Le rôle des anarchistes.

Les anarchistes n’ont eu, dans la révolution espagnole, aucune position indépendante. Ils n’ont fait qu’osciller entre menchévisme et bolchévisme. Plus exactement, les ouvriers anarchistes tendaient instinctivement à trouver une issue dans la voie bolchévique (19 juillet 1936, journées de mai 1937), alors que les chefs, au contraire, repoussaient de toute leur force les masses dans le camp du Front populaire c’est-à-dire du régime bourgeois [23].

Les anarchistes ont fait preuve d’une incompréhension fatale des lois de la révolution et de ses tâches lorsqu’ils ont tenté de se limiter aux syndicats, c’est-à-dire à des organisations de temps de paix, imprégnées de routine et ignorant ce qui se passait en dehors d’eux, dans la masse, dans les partis politiques et dans l’appareil d’Etat. Si les anarchistes avaient été des révolutionnaires, ils auraient avant tout appelé à la création de soviets réunissant tous les représentants de la ville et du village, y compris ceux des millions d’hommes les plus exploités qui n’étaient jamais entrés dans les syndicats. Dans les soviets, les ouvriers révolutionnaires auraient naturellement occupé une position dominante. Les staliniens se seraient trouvés en minorité insignifiante. Le prolétariat se serait convaincu de sa force invincible. L’appareil de l’Etat bourgeois n’aurait plus été en prise sur rien. Il n’aurait pas fallu un coup bien fort pour que cet appareil tombât en poussière. La révolution socialiste aurait reçu une impulsion puissante. Le prolétariat français n’aurait pas permis longtemps à Léon Blum de bloquer la révolution prolétarienne au-delà des Pyrénées.

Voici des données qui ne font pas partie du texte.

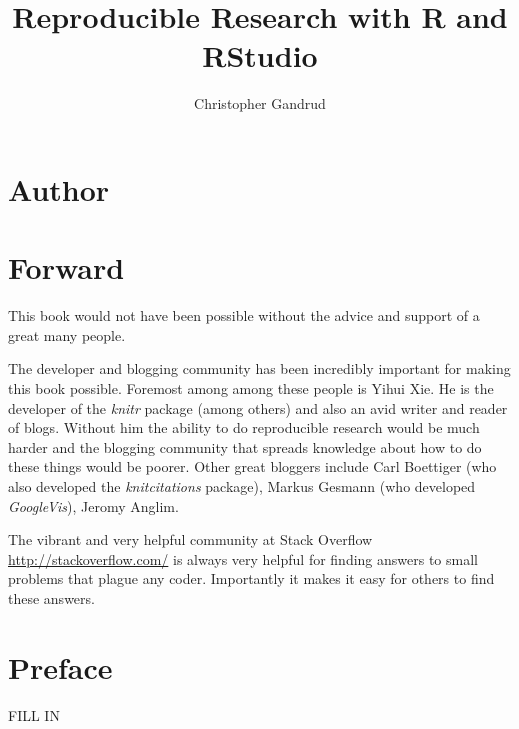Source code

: \documentclass[ChapterTOCs,krantz1]{krantz}\usepackage{graphicx, color}
\begin{document}
\title{Reproducible Research with R and RStudio}

\author{Christopher Gandrud}

\maketitle

\frontmatter

{\chapter*{Author}}





\chapter*{Forward}

This book would not have been possible without the advice and support of a great many people.

The developer and blogging community has been incredibly important for making this book possible. Foremost among among these people is Yihui Xie. He is the developer of the {\emph{knitr}} package (among others) and also an avid writer and reader of blogs. Without him the ability to do reproducible research would be much harder and the blogging community that spreads knowledge about how to do these things would be poorer. Other great bloggers include Carl Boettiger (who also developed the {\emph{knitcitations}} package), Markus Gesmann (who developed {\emph{GoogleVis}}), Jeromy Anglim.

The vibrant and very helpful community at Stack Overflow \url{http://stackoverflow.com/} is always very helpful for finding answers to small problems that plague any coder. Importantly it makes it easy for others to find these answers.



\chapter*{Preface}

FILL IN
\end{document}
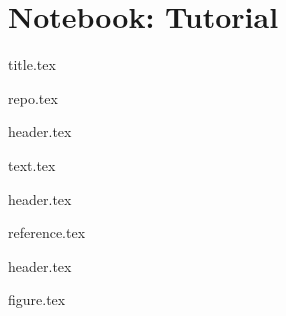 \documentclass[titlepage]{article}
\begin{document}
\part{Notebook: Tutorial}

{title.tex}

{repo.tex}
\newpage

{header.tex}

{text.tex}

{header.tex}

{reference.tex}

{header.tex}

\newpage

{figure.tex}
\end{document}

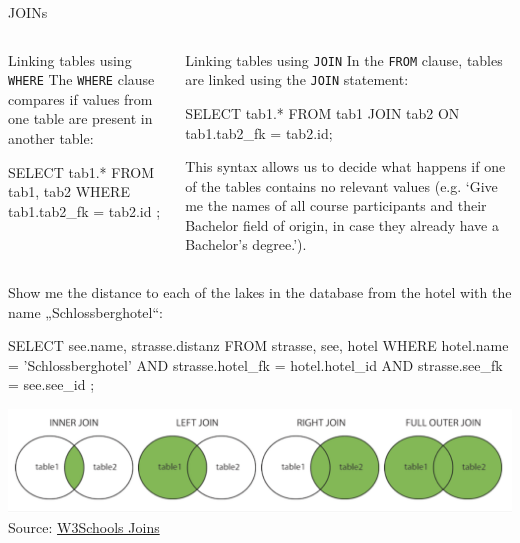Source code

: \begin{frame}{JOINs}

\begin{columns}
\begin{block}{Linking tables using \texttt{WHERE}}\small
The \texttt{WHERE} clause compares if values from one table are present in another table: 
\begin{sqlcode}
SELECT tab1.* FROM tab1, tab2 
WHERE tab1.tab2_fk = tab2.id ; 
\end{sqlcode}
\end{block}

\begin{block}{Linking tables using \texttt{JOIN}}\footnotesize
In the \texttt{FROM} clause, tables are linked using the \texttt{JOIN} statement:
\begin{sqlcode}
SELECT tab1.* FROM tab1 
JOIN tab2 
ON tab1.tab2_fk = tab2.id; 
\end{sqlcode}

This syntax allows us to decide what happens if one of the tables contains no relevant values (e.g. `Give me the names of all course participants and their Bachelor field of origin, in case they already have a Bachelor's degree.').
\end{block}
\end{columns}

\framebreak

\small
Show me the distance to each of the lakes in the database from the hotel with the name „Schlossberghotel“:
\begin{sqlcode}
SELECT see.name, strasse.distanz 
FROM strasse, see, hotel 
WHERE hotel.name = 'Schlossberghotel' 
    AND strasse.hotel_fk = hotel.hotel_id 
    AND strasse.see_fk = see.see_id ;
\end{sqlcode}

\includegraphics[width=\textwidth]{img/sql-joins-w3.png}
{\scriptsize
Source: \href{https://www.w3schools.com/sql/sql_join.asp}{W3Schools Joins}
}

\framebreak



\end{frame}
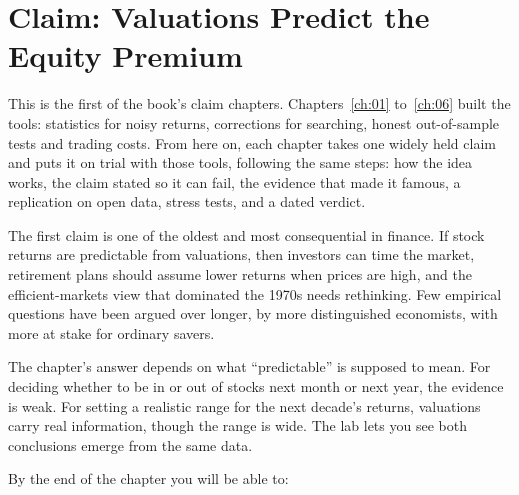 \chapter{Claim: Valuations Predict the Equity Premium}
\label{ch:07}

This is the first of the book's claim chapters. Chapters~\ref{ch:01} to~\ref{ch:06} built the tools: statistics for noisy returns, corrections for searching, honest out-of-sample tests and trading costs. From here on, each chapter takes one widely held claim and puts it on trial with those tools, following the same steps: how the idea works, the claim stated so it can fail, the evidence that made it famous, a replication on open data, stress tests, and a dated verdict.

The first claim is one of the oldest and most consequential in finance. If stock returns are predictable from valuations, then investors can time the market, retirement plans should assume lower returns when prices are high, and the efficient-markets view that dominated the 1970s needs rethinking. Few empirical questions have been argued over longer, by more distinguished economists, with more at stake for ordinary savers.

The chapter's answer depends on what ``predictable'' is supposed to mean. For deciding whether to be in or out of stocks next month or next year, the evidence is weak. For setting a realistic range for the next decade's returns, valuations carry real information, though the range is wide. The lab lets you see both conclusions emerge from the same data.

By the end of the chapter you will be able to:

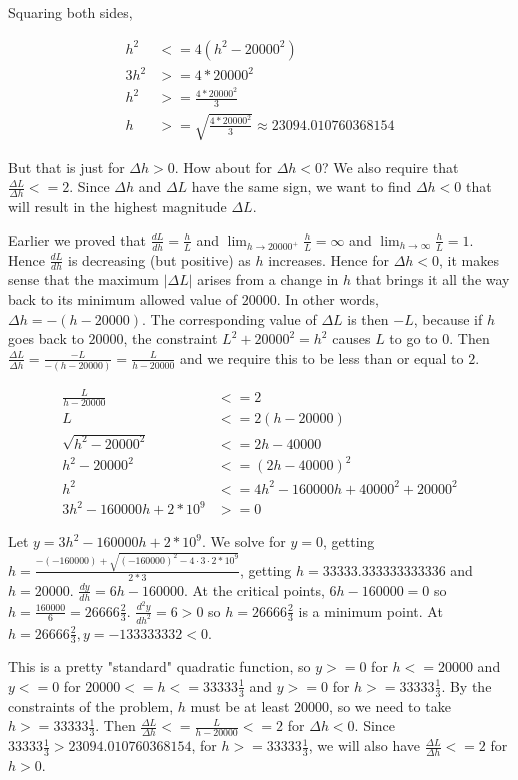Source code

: \documentclass[9pt]{article}
\begin{document}
Squaring both sides,

\begin{align*}
  h^2 &<= 4(h^2 - 20000^2) \\
  3h^2 &>= 4 * 20000^2 \\
  h^2 &>= \frac{4 * 20000^2}{3} \\
  h &>= \sqrt{\frac{4 * 20000^2}{3}} \approx 23094.010760368154
\end{align*}

But that is just for $\Delta h > 0$. How about for $\Delta h < 0$? We also require that $\frac{\Delta L}{\Delta h} <= 2$. Since $\Delta h$ and $\Delta L$ have the same sign, we want to find $\Delta h < 0$ that will result in the highest magnitude $\Delta L$.

Earlier we proved that $\frac{dL}{dh} = \frac{h}{L}$ and $\lim_{h \rightarrow 20000^+} \frac{h}{L} = \infty$ and $\lim_{h \rightarrow \infty} \frac{h}{L} = 1$. Hence $\frac{dL}{dh}$ is decreasing (but positive) as $h$ increases. Hence for $\Delta h < 0$, it makes sense that the maximum $|\Delta L|$ arises from a change in $h$ that brings it all the way back to its minimum allowed value of $20000$. In other words, $\Delta h = -(h - 20000)$. The corresponding value of $\Delta L$ is then $-L$, because if $h$ goes back to $20000$, the constraint $L^2 + 20000^2 = h^2$ causes $L$ to go to $0$. Then $\frac{\Delta L}{\Delta h} = \frac{-L}{-(h - 20000)} = \frac{L}{h - 20000}$ and we require this to be less than or equal to $2$.

\begin{align*}
  \frac{L}{h - 20000} &<= 2 \\
  L &<= 2(h - 20000) \\
  \sqrt{h^2 - 20000^2} &<= 2h - 40000 \\
  h^2 - 20000^2 &<= (2h - 40000)^2 \\
  h^2 &<= 4h^2 - 160000h + 40000^2 + 20000^2 \\
  3h^2 - 160000h + 2*10^9 &>= 0
\end{align*}

Let $y = 3h^2 - 160000h + 2*10^9$. We solve for $y = 0$, getting $h = \frac{-(-160000) + \sqrt{(-160000)^2 - 4 \cdot 3 \cdot 2 * 10^9}}{2 * 3}$, getting $h = 33333.333333333336$ and $h = 20000$. $\frac{dy}{dh} = 6h - 160000$. At the critical points, $6h - 160000 = 0$ so $h = \frac{160000}{6} = 26666 \frac{2}{3}$. $\frac{d^2 y}{dh^2} = 6 > 0$ so $h = 26666 \frac{2}{3}$ is a minimum point. At $h = 26666 \frac{2}{3}, y = -133333332 < 0$.

This is a pretty "standard" quadratic function, so $y >= 0$ for $h <= 20000$ and $y <= 0$ for $20000 <= h <= 33333 \frac{1}{3}$ and $y >= 0$ for $h >= 33333 \frac{1}{3}$. By the constraints of the problem, $h$ must be at least $20000$, so we need to take $h >= 33333 \frac{1}{3}$. Then $\frac{\Delta L}{\Delta h} <= \frac{L}{h - 20000} <= 2$ for $\Delta h < 0$. Since $33333 \frac{1}{3} > 23094.010760368154$, for $h >= 33333 \frac{1}{3}$, we will also have $\frac{\Delta L}{\Delta h} <= 2$ for $h > 0$.
\end{document}
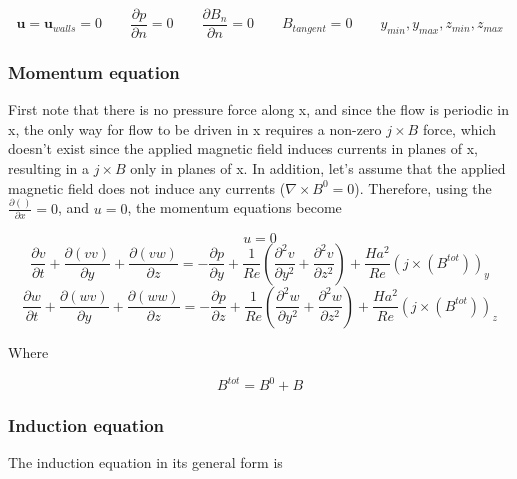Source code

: \documentclass[11pt]{article}
\begin{document}
\begin{equation}
	\pmb{u} = \pmb{u}_{walls} = 0
	\qquad
	\frac{\partial p}{\partial n} = 0
	\qquad
	\frac{\partial B_{n}}{\partial n} = 0
	\qquad
	B_{tangent} = 0
	\qquad
	y_{min},y_{max},
	z_{min},z_{max}
\end{equation}

\subsubsection{Momentum equation}

First note that there is no pressure force along x, and since the flow is periodic in x, the only way for flow to be driven in x requires a non-zero $j\times B$ force, which doesn't exist since the applied magnetic field induces currents in planes of x, resulting in a $j\times B$ only in planes of x. In addition, let's assume that the applied magnetic field does not induce any currents ($\nabla \times B^0=0$). Therefore, using the $\frac{\partial ()}{\partial x} = 0$, and $u = 0$, the momentum equations become

\begin{equation}
	u=0
\end{equation}
\begin{equation}
	\frac{\partial v}{\partial t} 
	+ \frac{\partial (v v)}{\partial y}
	+ \frac{\partial (v w)}{\partial z}
	= 
	- \frac{\partial p}{\partial y}
	+ \frac{1}{Re}
	\left(
	\frac{\partial^2 v}{\partial y^2}
	+\frac{\partial^2 v}{\partial z^2}
	\right)
	+ \frac{Ha^2}{Re}
	(j \times (B^{tot}))_y
\end{equation}
\begin{equation}
	\frac{\partial w}{\partial t} 
	+ \frac{\partial (w v)}{\partial y}
	+ \frac{\partial (w w)}{\partial z}
	= 
	- \frac{\partial p}{\partial z}
	+ \frac{1}{Re}
	\left(
	\frac{\partial^2 w}{\partial y^2}
	+\frac{\partial^2 w}{\partial z^2}
	\right)
	+ \frac{Ha^2}{Re}
	(j \times (B^{tot}))_z
\end{equation}

Where

\begin{equation}
	B^{tot} = B^0 + B
\end{equation}

\subsubsection{Induction equation}

The induction equation in its general form is
\end{document}
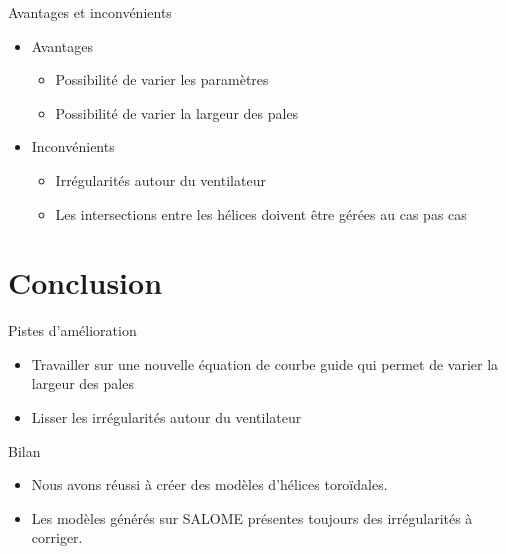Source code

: \documentclass{beamer}
\begin{document}
\begin{frame}{Avantages et inconvénients}
    \begin{itemize}
        \item Avantages
        \begin{itemize}
            \item Possibilité de varier les paramètres
            \item Possibilité de varier la largeur des pales
        \end{itemize}
        \item Inconvénients
        \begin{itemize}
            \item Irrégularités autour du ventilateur
            \item Les intersections entre les hélices doivent être gérées au cas pas cas
        \end{itemize}
    \end{itemize}
\end{frame}

\section{Conclusion}

\begin{frame}{Pistes d'amélioration}
    \begin{itemize}
        \item Travailler sur une nouvelle équation de courbe guide qui permet de varier la largeur des pales
        \item Lisser les irrégularités autour du ventilateur
    \end{itemize}
\end{frame}

\begin{frame}{Bilan}
    \begin{itemize}
        \item Nous avons réussi à créer des modèles d'hélices toroïdales.
        \item Les modèles générés sur SALOME présentes toujours des irrégularités à corriger.
    \end{itemize}
\end{frame}
\end{document}
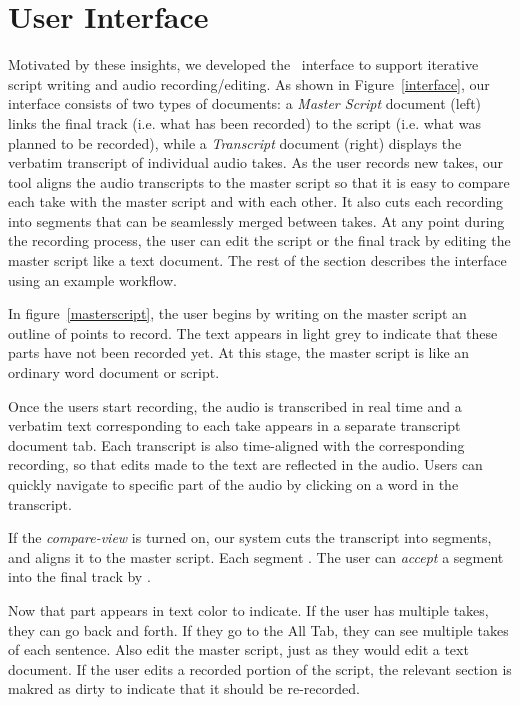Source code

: \section{User Interface}
Motivated by these insights, we developed the \systemname\  interface to support iterative script writing and  audio recording/editing. As shown in Figure~\ref{interface}, our interface consists of two types of documents: a \textit{Master Script} document (left) links the final track (i.e. what has been recorded) to the script (i.e. what was planned to be recorded), while a \textit{Transcript} document (right) displays the verbatim transcript of individual audio takes. As the user records new takes, our tool aligns the audio transcripts to the master script so that it is easy to compare each take with the master script and with each other. It also cuts each recording into segments that can be seamlessly merged between takes. At any point during the recording process, the user can edit the script or the final track by editing the master script like a text document. The rest of the section describes the interface using an example workflow. 

In figure~\ref{masterscript}, the user begins by writing on the master script an outline  of points to record. The text appears in light grey to indicate that these parts have not been recorded yet. At this stage, the master script is like an ordinary
word document or script. 

Once the users start recording, the audio is transcribed in real time and a verbatim text corresponding to each take appears in a separate transcript document tab. Each transcript is also time-aligned with the corresponding recording, so that edits made to the text are reflected in the audio. Users can quickly navigate to specific part of the audio by clicking on a word in the transcript. 

If the \textit{compare-view} is turned on, our system cuts the transcript into segments, and aligns it to the master script. Each segment .  The user can \textit{accept} a segment into the final track by . 

Now that part appears in text color to indicate. If the user has multiple takes, they can go back and forth. If they go to the All Tab, they can see multiple takes of each sentence.
Also edit the master script, just as they would edit a text document. If the user edits a recorded portion of the script, the relevant section is makred as dirty to indicate that it should be re-recorded.

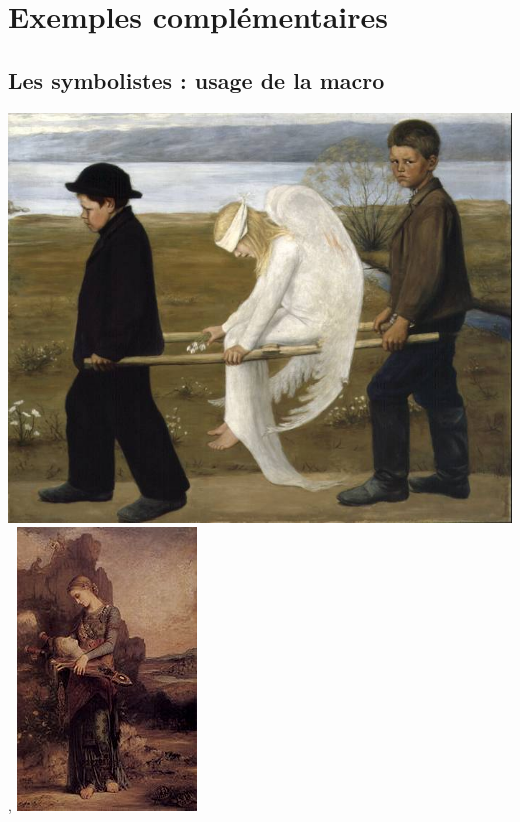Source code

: 
\section{Exemples complémentaires} 
\subsection{Les symbolistes :  usage de la macro }  

\begin{alterqcm}[lq=8cm,numprop=true,sep]
%
{{%
\hfil\includegraphics[scale=.20]{The_Wounded_Angel_-_Hugo_Simberg.jpg}\hfil
},{%
\hfil\includegraphics[scale=.4]{180px-Gustave_Moreau_007.jpg}\hfil
}}
\end{alterqcm}

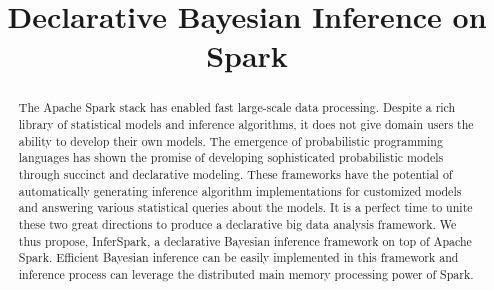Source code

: \documentclass{sig-alternate-05-2015}
\newcommand\Mark[1]{\textsuperscript{#1}}
\begin{document}

\title{Declarative Bayesian Inference on Spark}


\maketitle


\begin{abstract}
The Apache Spark stack has enabled fast
large-scale data processing.
Despite a rich library of statistical models and
inference algorithms, it does not give domain
users the ability to develop their own models.
The emergence of probabilistic programming languages 
has shown the promise of developing sophisticated
probabilistic models through succinct and declarative modeling.
These frameworks have the potential of automatically generating
inference algorithm implementations for customized models and 
answering various statistical queries about the models. 
It is a perfect time to unite these two great directions to
produce a declarative big data analysis framework. 
We thus propose, InferSpark, a declarative Bayesian inference
framework on top of Apache Spark. 
Efficient Bayesian inference can be easily implemented in this 
framework and inference process can leverage the distributed 
main memory processing power of Spark. 
\end{abstract}




%



%


{
\scriptsize


}

\end{document}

La bureaucratie de Moscou n’aurait pu se permettre un tel Iuxe. Les questions les plus difficiles se seraient résolues d’elles-mêmes.

Au lieu de cela, les anarcho-syndicalistes qui tentaient de se réfugier dans la politique des syndicats se sont retrouvés, au grand étonnement de tout le monde et d’eux-mêmes, la cinquième roue du carrosse de la démocratie bourgeoise [24]. Pas pour longtemps, car la cinquième roue ne sert à personne. Après que Garcia Oliver et Cie eurent bien aidé Staline et ses acolytes à enlever le pouvoir aux ouvriers, les anarchistes furent eux-mêmes chassés du gouvernement de Front populaire. Ils dissimulèrent la frayeur du petit bourgeois devant le grand bourgeois, du petit bureaucrate devant le grand bureaucrate, sous des discours pleurnichards sur la sainteté du front unique (des victimes avec les bourreaux) et sur l’impossibilité d’admettre toute dictature, y compris la leur propre. « Nous aurions pu prendre le pouvoir en juillet 1936... Nous aurions pu prendre le pouvoir en mai 1937... » C’est ainsi que les anarchistes imploraient Negrin et Staline de reconnaître et de récompenser leur trahison de la révolution. Tableau repoussant.

Cette seule autojustification : « Nous n’avons pas pris le pouvoir, non parce que nous n’avons pas pu, mais parce que nous n’avons pas voulu, parce que nous sommes contre toute dictature » [25], etc., renferme une condamnation de l’anarchisme en tant que doctrine complètement contre-révolutionnaire. Renoncer à la conquête du pouvoir, c’est le laisser volontairement à ceux qui l’ont, aux exploiteurs. Le fond de toute révolution a consisté et consiste à porter une nouvelle classe au pouvoir et à lui donner ainsi toutes possibilités de réaliser son programme. Impossible de faire la guerre sans désirer la victoire. Personne n’aurait pu empêcher les anarchistes d’établir, après la prise du pouvoir, le régime qui leur aurait semblé bon, en admettant évidemment qu’il fût réalisable. Mais les chefs anarchistes eux-mêmes avaient perdu foi en lui. Ils se sont éloignés du pouvoir, non pas parce qu’ils sont contre toute dictature - en fait, bon gré, mal gré... - mais parce qu’ils avaient complètement abandonné leurs principes et perdu leur courage, s’ils eurent jamais l’un et l’autre. Ils avaient peur. Ils avaient peur de tout, de l’isolement, de l’intervention, du fascisme, ils avaient peur de Staline, ils avaient peur de Negrin. Mais, ce dont ces phraseurs avaient peur avant tout, c’était des masses révolutionnaires.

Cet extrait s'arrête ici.